The task: Every line containing the word "function" must be pulled from the records.

Task inputs:
● ● ● ●

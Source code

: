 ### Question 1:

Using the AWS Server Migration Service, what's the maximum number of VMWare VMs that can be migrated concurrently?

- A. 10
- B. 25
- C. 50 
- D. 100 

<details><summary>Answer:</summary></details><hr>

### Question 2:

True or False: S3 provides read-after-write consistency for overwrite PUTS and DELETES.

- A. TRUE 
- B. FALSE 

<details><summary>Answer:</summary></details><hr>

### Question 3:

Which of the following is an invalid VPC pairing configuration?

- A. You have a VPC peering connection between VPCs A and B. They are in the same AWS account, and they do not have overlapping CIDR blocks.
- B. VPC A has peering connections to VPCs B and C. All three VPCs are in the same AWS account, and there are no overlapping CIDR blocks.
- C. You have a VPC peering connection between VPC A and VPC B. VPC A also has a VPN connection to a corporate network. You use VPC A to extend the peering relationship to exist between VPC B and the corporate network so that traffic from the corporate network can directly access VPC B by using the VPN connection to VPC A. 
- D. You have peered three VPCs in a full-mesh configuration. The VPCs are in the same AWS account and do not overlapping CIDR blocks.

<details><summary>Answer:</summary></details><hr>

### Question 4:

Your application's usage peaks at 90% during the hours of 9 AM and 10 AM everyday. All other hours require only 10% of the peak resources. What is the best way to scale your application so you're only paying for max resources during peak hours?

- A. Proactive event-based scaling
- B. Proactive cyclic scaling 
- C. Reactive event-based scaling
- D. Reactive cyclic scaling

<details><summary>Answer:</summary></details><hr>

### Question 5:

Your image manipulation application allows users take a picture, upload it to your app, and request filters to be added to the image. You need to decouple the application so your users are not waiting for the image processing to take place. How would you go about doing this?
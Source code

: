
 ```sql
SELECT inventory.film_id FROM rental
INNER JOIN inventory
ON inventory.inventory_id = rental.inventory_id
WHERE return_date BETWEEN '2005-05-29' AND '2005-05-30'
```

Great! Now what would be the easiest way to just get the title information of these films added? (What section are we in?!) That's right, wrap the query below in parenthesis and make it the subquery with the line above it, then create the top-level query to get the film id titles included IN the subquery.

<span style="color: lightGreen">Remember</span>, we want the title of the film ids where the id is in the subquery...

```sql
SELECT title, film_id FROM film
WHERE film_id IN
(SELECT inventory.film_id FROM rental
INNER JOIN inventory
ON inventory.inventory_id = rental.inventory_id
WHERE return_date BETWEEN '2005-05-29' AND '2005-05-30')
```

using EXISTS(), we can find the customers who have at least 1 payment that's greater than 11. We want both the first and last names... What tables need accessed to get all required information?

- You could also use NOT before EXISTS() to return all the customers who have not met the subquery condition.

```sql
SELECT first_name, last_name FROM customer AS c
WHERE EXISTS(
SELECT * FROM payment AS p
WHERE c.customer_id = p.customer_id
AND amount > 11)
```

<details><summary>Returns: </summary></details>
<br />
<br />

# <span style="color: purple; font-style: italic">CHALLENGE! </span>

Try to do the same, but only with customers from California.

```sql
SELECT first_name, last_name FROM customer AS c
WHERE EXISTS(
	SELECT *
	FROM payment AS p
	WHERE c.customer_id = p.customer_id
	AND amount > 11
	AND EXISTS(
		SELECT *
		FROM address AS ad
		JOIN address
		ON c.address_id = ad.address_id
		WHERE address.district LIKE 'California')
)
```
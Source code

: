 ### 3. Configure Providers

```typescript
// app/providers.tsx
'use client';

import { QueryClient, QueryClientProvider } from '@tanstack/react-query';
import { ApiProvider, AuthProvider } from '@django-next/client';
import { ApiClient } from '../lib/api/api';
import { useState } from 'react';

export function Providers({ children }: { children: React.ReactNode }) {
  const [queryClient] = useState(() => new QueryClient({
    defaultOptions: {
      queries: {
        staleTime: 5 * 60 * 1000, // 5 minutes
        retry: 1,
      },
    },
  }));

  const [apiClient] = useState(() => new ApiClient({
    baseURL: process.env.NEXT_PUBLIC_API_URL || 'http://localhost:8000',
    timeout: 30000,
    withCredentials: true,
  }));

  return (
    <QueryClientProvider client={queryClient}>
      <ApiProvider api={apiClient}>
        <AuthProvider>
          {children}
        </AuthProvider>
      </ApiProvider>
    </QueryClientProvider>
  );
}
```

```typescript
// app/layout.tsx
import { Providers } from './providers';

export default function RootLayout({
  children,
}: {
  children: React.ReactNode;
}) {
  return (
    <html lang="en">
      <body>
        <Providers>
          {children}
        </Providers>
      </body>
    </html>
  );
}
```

● ● ● ●

Response area:
export function Providers({ children }: { children: React.ReactNode }) {
export default function RootLayout({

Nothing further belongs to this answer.